Quinlan, who teaches business and personal law, began by clearing up some facts about the correlation between your undergraduate degree and getting into law school.
“You absolutely need an undergraduate degree to be accepted into law school,” Quinlan said. “No major is required but I highly recommend being an English major for the reading and writing.”
Having formerly gone through the law school admission process herself, Quinlan advised that students should keep a competitive GPA.
“You definitely need to maintain a 3.0 GPA or higher, that’s important,” Quinlan said.
Quinlan emphasized the importance of networking and establishing connections.
“Networking is important,” Quinlan said. “Make people remember you in a positive way.”
Quinlan reminisced the many students in her past that came to her for letters of recommendation when applying to law schools as examples of the benefits of networking and establishing good relationships with your fellow students and professors.
One requirement that could potentially be disheartening for some students who are hoping to be lawyers is the background checks that law schools perform on all of their applicants.
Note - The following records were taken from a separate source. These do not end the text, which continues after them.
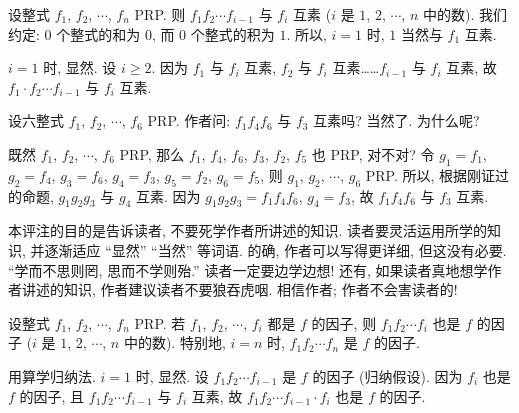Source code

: \begin{proposition}
    设整式 $f_1$, $f_2$, $\cdots$, $f_n$ PRP. 则 $f_1 f_2 \cdots f_{i-1}$ 与 $f_i$ 互素 ($i$ 是 $1$, $2$, $\cdots$, $n$ 中的数). 我们约定: $0$ 个整式的和为 $0$, 而 $0$ 个整式的积为 $1$. 所以, $i = 1$ 时, $1$ 当然与 $f_1$ 互素.
\end{proposition}

\begin{pf}
    $i = 1$ 时, 显然. 设 $i \geq 2$. 因为 $f_1$ 与 $f_i$ 互素, $f_2$ 与 $f_i$ 互素……$f_{i-1}$ 与 $f_i$ 互素, 故 $f_1 \cdot f_2 \cdots f_{i-1}$ 与 $f_i$ 互素.
\end{pf}

\begin{remark}
    设六整式 $f_1$, $f_2$, $\cdots$, $f_6$ PRP. 作者问: $f_1 f_4 f_6$ 与 $f_3$ 互素吗? 当然了. 为什么呢?

    既然 $f_1$, $f_2$, $\cdots$, $f_6$ PRP, 那么 $f_1$, $f_4$, $f_6$, $f_3$, $f_2$, $f_5$ 也 PRP, 对不对? 令 $g_1 = f_1$, $g_2 = f_4$, $g_3 = f_6$, $g_4 = f_3$, $g_5 = f_2$, $g_6 = f_5$, 则 $g_1$, $g_2$, $\cdots$, $g_6$ PRP. 所以, 根据刚证过的命题, $g_1 g_2 g_3$ 与 $g_4$ 互素. 因为 $g_1 g_2 g_3 = f_1 f_4 f_6$, $g_4 = f_3$, 故 $f_1 f_4 f_6$ 与 $f_3$ 互素.

    本评注的目的是告诉读者, 不要死学作者所讲述的知识. 读者要灵活运用所学的知识, 并逐渐适应 ``显然'' ``当然'' 等词语. 的确, 作者可以写得更详细, 但这没有必要. ``学而不思则罔, 思而不学则殆.'' 读者一定要边学边想! 还有, 如果读者真地想学作者讲述的知识, 作者建议读者不要狼吞虎咽. 相信作者; 作者不会害读者的!
\end{remark}

\begin{proposition}
    设整式 $f_1$, $f_2$, $\cdots$, $f_n$ PRP. 若 $f_1$, $f_2$, $\cdots$, $f_i$ 都是 $f$ 的因子, 则 $f_1 f_2 \cdots f_i$ 也是 $f$ 的因子 ($i$ 是 $1$, $2$, $\cdots$, $n$ 中的数). 特别地, $i = n$ 时, $f_1 f_2 \cdots f_n$ 是 $f$ 的因子.
\end{proposition}

\begin{pf}
    用算学归纳法. $i = 1$ 时, 显然. 设 $f_1 f_2 \cdots f_{i-1}$ 是 $f$ 的因子 (归纳假设). 因为 $f_i$ 也是 $f$ 的因子, 且 $f_1 f_2 \cdots f_{i-1}$ 与 $f_i$ 互素, 故 $f_1 f_2 \cdots f_{i-1} \cdot f_i$ 也是 $f$ 的因子.
\end{pf}

\myLine


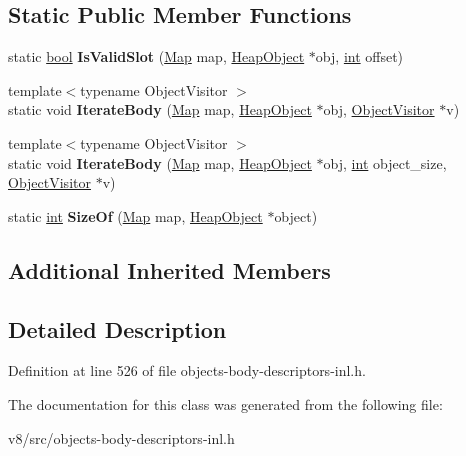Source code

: \subsection*{Static Public Member Functions}
\begin{DoxyCompactItemize}
\item 
\mbox{\label{classv8_1_1internal_1_1Code_1_1BodyDescriptor_a9e6b51e74d3f2449ae59bb35c9561822}} 
static \mbox{\hyperlink{classbool}{bool}} {\bfseries Is\+Valid\+Slot} (\mbox{\hyperlink{classv8_1_1internal_1_1Map}{Map}} map, \mbox{\hyperlink{classv8_1_1internal_1_1HeapObject}{Heap\+Object}} $\ast$obj, \mbox{\hyperlink{classint}{int}} offset)
\item 
\mbox{\label{classv8_1_1internal_1_1Code_1_1BodyDescriptor_ae8e7748f11d3e89707090112eb5fd54c}} 
{\footnotesize template$<$typename Object\+Visitor $>$ }\\static void {\bfseries Iterate\+Body} (\mbox{\hyperlink{classv8_1_1internal_1_1Map}{Map}} map, \mbox{\hyperlink{classv8_1_1internal_1_1HeapObject}{Heap\+Object}} $\ast$obj, \mbox{\hyperlink{classv8_1_1internal_1_1ObjectVisitor}{Object\+Visitor}} $\ast$v)
\item 
\mbox{\label{classv8_1_1internal_1_1Code_1_1BodyDescriptor_a74edba5e21ba9a951e9527481da48c32}} 
{\footnotesize template$<$typename Object\+Visitor $>$ }\\static void {\bfseries Iterate\+Body} (\mbox{\hyperlink{classv8_1_1internal_1_1Map}{Map}} map, \mbox{\hyperlink{classv8_1_1internal_1_1HeapObject}{Heap\+Object}} $\ast$obj, \mbox{\hyperlink{classint}{int}} object\+\_\+size, \mbox{\hyperlink{classv8_1_1internal_1_1ObjectVisitor}{Object\+Visitor}} $\ast$v)
\item 
\mbox{\label{classv8_1_1internal_1_1Code_1_1BodyDescriptor_abc1bb0cbe8af40dd37fcf83fbeded881}} 
static \mbox{\hyperlink{classint}{int}} {\bfseries Size\+Of} (\mbox{\hyperlink{classv8_1_1internal_1_1Map}{Map}} map, \mbox{\hyperlink{classv8_1_1internal_1_1HeapObject}{Heap\+Object}} $\ast$object)
\end{DoxyCompactItemize}
\subsection*{Additional Inherited Members}


\subsection{Detailed Description}


Definition at line 526 of file objects-\/body-\/descriptors-\/inl.\+h.



The documentation for this class was generated from the following file\+:\begin{DoxyCompactItemize}
\item 
v8/src/objects-\/body-\/descriptors-\/inl.\+h\end{DoxyCompactItemize}
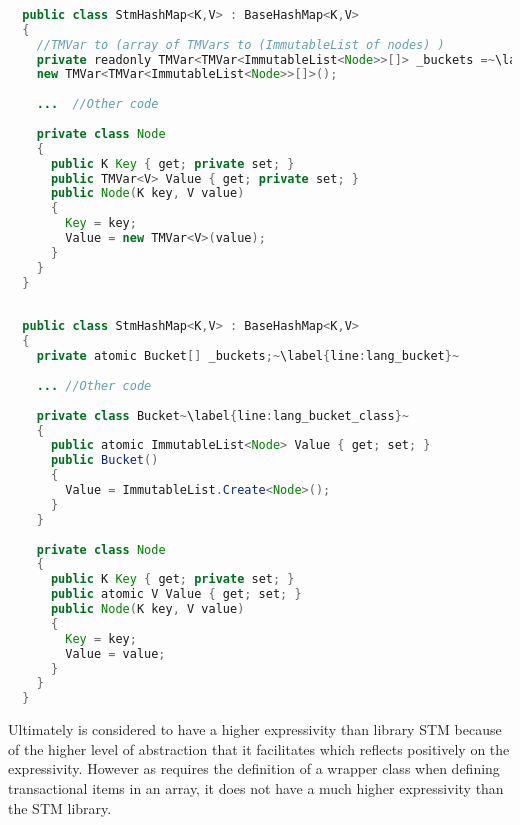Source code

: \begin{lstlisting}[label=lst:lib_Buckets,
  caption={HashMap Buckets Array - \ac{STM} Library},
  language=Java,  
  showspaces=false,
  showtabs=false,
  breaklines=true,
  showstringspaces=false,
  breakatwhitespace=true,
  escapechar=~,
  commentstyle=\color{greencomments},
  keywordstyle=\color{bluekeywords},
  stringstyle=\color{redstrings},
  morekeywords={atomic, retry, orelse, var, get, set, ref, out}]  % Start your code-block
  
  public class StmHashMap<K,V> : BaseHashMap<K,V>
  {
    //TMVar to (array of TMVars to (ImmutableList of nodes) )
    private readonly TMVar<TMVar<ImmutableList<Node>>[]> _buckets =~\label{line:lib_bucket}~
    new TMVar<TMVar<ImmutableList<Node>>[]>();
  
    ...  //Other code
  
    private class Node
    {
      public K Key { get; private set; }
      public TMVar<V> Value { get; private set; }
      public Node(K key, V value)
      {
        Key = key;
        Value = new TMVar<V>(value);
      }
    }
  }
\end{lstlisting}

\begin{lstlisting}[label=lst:lang_Buckets,
  caption={HashMap Buckets Array - \stmname},
  language=Java,  
  showspaces=false,
  showtabs=false,
  breaklines=true,
  showstringspaces=false,
  breakatwhitespace=true,
  escapechar=~,
  commentstyle=\color{greencomments},
  keywordstyle=\color{bluekeywords},
  stringstyle=\color{redstrings},
  morekeywords={atomic, retry, orelse, var, get, set, ref, out}]  % Start your code-block
  
  public class StmHashMap<K,V> : BaseHashMap<K,V>
  {
    private atomic Bucket[] _buckets;~\label{line:lang_bucket}~
  
    ... //Other code
    
    private class Bucket~\label{line:lang_bucket_class}~
    {
      public atomic ImmutableList<Node> Value { get; set; }
      public Bucket()
      {
        Value = ImmutableList.Create<Node>();
      }
    }
  
    private class Node
    {
      public K Key { get; private set; }
      public atomic V Value { get; set; }
      public Node(K key, V value)
      {
        Key = key;
        Value = value;
      }
    }
  }
\end{lstlisting}

Ultimately \stmname is considered to have a higher expressivity than library \ac{STM} because of the higher level of abstraction that it facilitates which reflects positively on the expressivity. However as \stmname requires the definition of a wrapper class when defining transactional items in an array, it does not have a much higher expressivity than the \ac{STM} library.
“If you’re a convicted felon, you need to let your law school know upfront,” Quinlan said. “Most schools won’t accept convicted felons and they’ll find out through the background check if you don’t tell them.”
Being convicted of a felony isn’t only debasing for students, it has disadvantageous consequences for practicing lawyers as well.
“If you’re a practicing lawyer and you get convicted of a felon, you’ll be disbarred,” Quinlan said.
In addition to providing academic advice, Quinlan also suggested to students to get hands-on experience in the legal field in order for them to aver that they want to be lawyers.
“It’s not required but I highly recommend working as a law clerk before committing to law school,” Quinlan said. “You can also do internships for credit through Cooperative Work Experience (CWE) 180 at Saddleback.”